### What is needed
Check every line of the data below for the word "ReduceTask注意细节". Copy the ones that have it.

### Input data

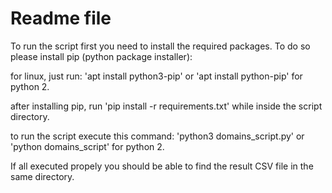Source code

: # Readme file

To run the script first you need to install the required packages.
To do so please install pip (python package installer):

for linux, just run: 'apt install python3-pip' or 'apt install python-pip' for python 2.

after installing pip, run 'pip install -r requirements.txt' while inside the script directory.

to run the script execute this command: 'python3 domains_script.py' or 'python domains_script' for python 2. 

If all executed propely you should be able to find the result CSV file in the same directory.
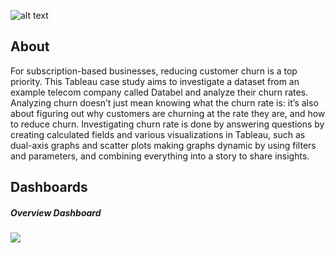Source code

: ![alt text](https://nextommerce.com/wp-content/uploads/2019/04/pasted-image-0.png)

## About

For subscription-based businesses, reducing customer churn is a top priority.
This Tableau case study aims to investigate a dataset from an example telecom company called Databel and analyze their churn rates.
Analyzing churn doesn’t just mean knowing what the churn rate is: it’s also about figuring out why customers are churning at the rate they are, and how to reduce churn.
Investigating churn rate is done by answering questions by creating calculated fields and various visualizations in Tableau, such as dual-axis graphs and scatter plots making graphs dynamic 
by using filters and parameters, and combining everything into a story to share insights.

## Dashboards

##### Overview Dashboard
![](https://i.imgur.com/lVaUaWy.gif)
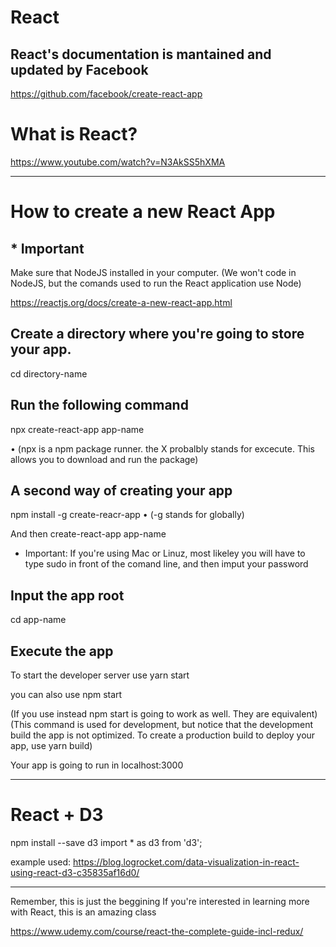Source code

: # React
## React's documentation is mantained and updated by Facebook
https://github.com/facebook/create-react-app


# What is React?
https://www.youtube.com/watch?v=N3AkSS5hXMA

----------------------------------------------------------

# How to create a new React App
## * Important
Make sure that NodeJS installed in your computer.
(We won't code in NodeJS, but the comands used to run the React application use Node)

https://reactjs.org/docs/create-a-new-react-app.html


## Create a directory where you're going to store your app. 
cd directory-name

## Run the following command
npx create-react-app app-name

• (npx is a npm package runner. the X probalbly stands for excecute. This allows you to download and run the package)

## A second way of creating your app
npm install -g create-reacr-app
• (-g stands for globally)

And then 
create-react-app app-name

* Important: If you're using Mac or Linuz, most likeley you will have to type sudo in front of the comand line, and then imput your password

## Input the app root
cd app-name

## Execute the app
To start the developer server use 
yarn start 

you can also use 
npm start



(If you use instead npm start is going to work as well. They are equivalent) 
(This command is used for development, but notice that the development build the app is not optimized. To create a production build to deploy your app, use yarn build)

Your app is going to run in localhost:3000


-------------------------------------------------------------

# React + D3

npm install --save d3
import * as d3 from 'd3';


example used: https://blog.logrocket.com/data-visualization-in-react-using-react-d3-c35835af16d0/



------------------------------------------

Remember, this is just the beggining
If you're interested in learning more with React, this is an amazing class

https://www.udemy.com/course/react-the-complete-guide-incl-redux/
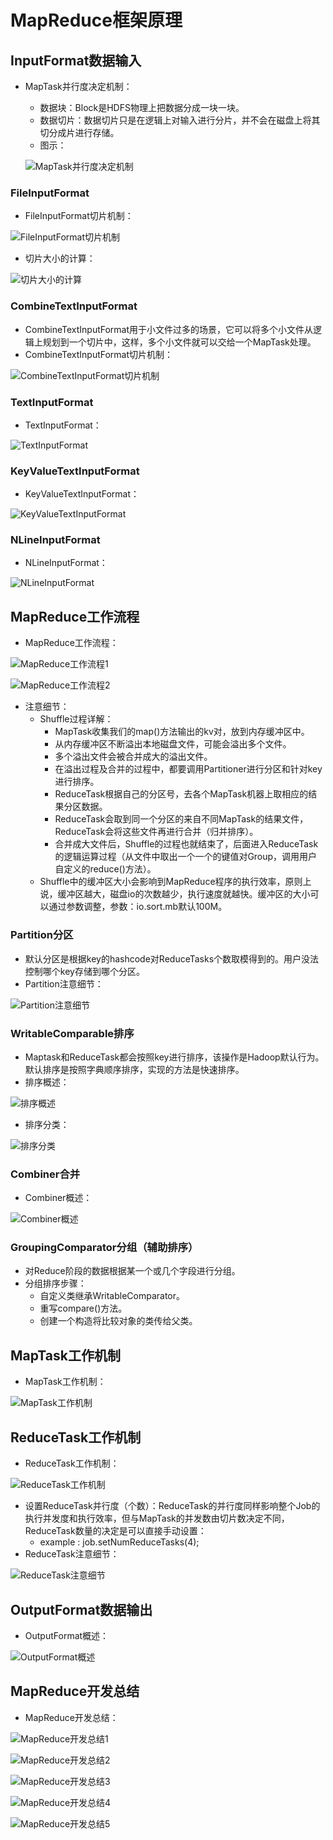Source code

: # MapReduce框架原理

## InputFormat数据输入

  - MapTask并行度决定机制：
    - 数据块：Block是HDFS物理上把数据分成一块一块。
    - 数据切片：数据切片只是在逻辑上对输入进行分片，并不会在磁盘上将其切分成片进行存储。
    - 图示：
    
    ![MapTask并行度决定机制](./图片/MapTask并行度决定机制.PNG)
    
### FileInputFormat

  - FileInputFormat切片机制：
  
  ![FileInputFormat切片机制](./图片/FileInputFormat切片机制.PNG)
  
  - 切片大小的计算：
  
  ![切片大小的计算](./图片/切片大小的计算.PNG)
  
### CombineTextInputFormat

  - CombineTextInputFormat用于小文件过多的场景，它可以将多个小文件从逻辑上规划到一个切片中，这样，多个小文件就可以交给一个MapTask处理。
  - CombineTextInputFormat切片机制：
  
  ![CombineTextInputFormat切片机制](./图片/CombineTextInputFormat切片机制.PNG)
  
### TextInputFormat

  - TextInputFormat：
  
  ![TextInputFormat](./图片/TextInputFormat.PNG)
  
### KeyValueTextInputFormat

  - KeyValueTextInputFormat：
  
  ![KeyValueTextInputFormat](./图片/KeyValueTextInputFormat.PNG)
  
### NLineInputFormat

  - NLineInputFormat：
  
  ![NLineInputFormat](./图片/NLineInputFormat.PNG)
  
## MapReduce工作流程

  - MapReduce工作流程：
  
  ![MapReduce工作流程1](./图片/MapReduce工作流程1.PNG)
  
  ![MapReduce工作流程2](./图片/MapReduce工作流程2.PNG)
  
  - 注意细节：
    - Shuffle过程详解：
      - MapTask收集我们的map()方法输出的kv对，放到内存缓冲区中。
      - 从内存缓冲区不断溢出本地磁盘文件，可能会溢出多个文件。
      - 多个溢出文件会被合并成大的溢出文件。
      - 在溢出过程及合并的过程中，都要调用Partitioner进行分区和针对key进行排序。
      - ReduceTask根据自己的分区号，去各个MapTask机器上取相应的结果分区数据。
      - ReduceTask会取到同一个分区的来自不同MapTask的结果文件，ReduceTask会将这些文件再进行合并（归并排序）。
      - 合并成大文件后，Shuffle的过程也就结束了，后面进入ReduceTask的逻辑运算过程（从文件中取出一个一个的键值对Group，调用用户自定义的reduce()方法）。
    - Shuffle中的缓冲区大小会影响到MapReduce程序的执行效率，原则上说，缓冲区越大，磁盘io的次数越少，执行速度就越快。缓冲区的大小可以通过参数调整，参数：io.sort.mb默认100M。
    
### Partition分区

  - 默认分区是根据key的hashcode对ReduceTasks个数取模得到的。用户没法控制哪个key存储到哪个分区。
  - Partition注意细节：
  
  ![Partition注意细节](./图片/Partition注意细节.PNG)
  
### WritableComparable排序

  - Maptask和ReduceTask都会按照key进行排序，该操作是Hadoop默认行为。默认排序是按照字典顺序排序，实现的方法是快速排序。
  - 排序概述：
  
  ![排序概述](./图片/排序概述.PNG)
  
  - 排序分类：
  
  ![排序分类](./图片/排序分类.PNG)
  
### Combiner合并

  - Combiner概述：
  
  ![Combiner概述](./图片/Combiner概述.PNG)
  
### GroupingComparator分组（辅助排序）

  - 对Reduce阶段的数据根据某一个或几个字段进行分组。
  - 分组排序步骤：
    - 自定义类继承WritableComparator。
    - 重写compare()方法。
    - 创建一个构造将比较对象的类传给父类。
    
## MapTask工作机制

  - MapTask工作机制：
  
  ![MapTask工作机制](./图片/MapTask工作机制.PNG)
  
## ReduceTask工作机制

  - ReduceTask工作机制：
  
  ![ReduceTask工作机制](./图片/ReduceTask工作机制.PNG)
  
  - 设置ReduceTask并行度（个数）：ReduceTask的并行度同样影响整个Job的执行并发度和执行效率，但与MapTask的并发数由切片数决定不同，ReduceTask数量的决定是可以直接手动设置：
    - example : job.setNumReduceTasks(4);
  - ReduceTask注意细节：
  
  ![ReduceTask注意细节](./图片/ReduceTask注意细节.PNG)
  
## OutputFormat数据输出

  - OutputFormat概述：
  
  ![OutputFormat概述](./图片/OutputFormat概述.PNG)
  
## MapReduce开发总结

  - MapReduce开发总结：
  
  ![MapReduce开发总结1](./图片/MapReduce开发总结1.PNG)
  
  ![MapReduce开发总结2](./图片/MapReduce开发总结2.PNG)
  
  ![MapReduce开发总结3](./图片/MapReduce开发总结3.PNG)
  
  ![MapReduce开发总结4](./图片/MapReduce开发总结4.PNG)
  
  ![MapReduce开发总结5](./图片/MapReduce开发总结5.PNG)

### Result
  - ReduceTask注意细节：
  ![ReduceTask注意细节](./图片/ReduceTask注意细节.PNG)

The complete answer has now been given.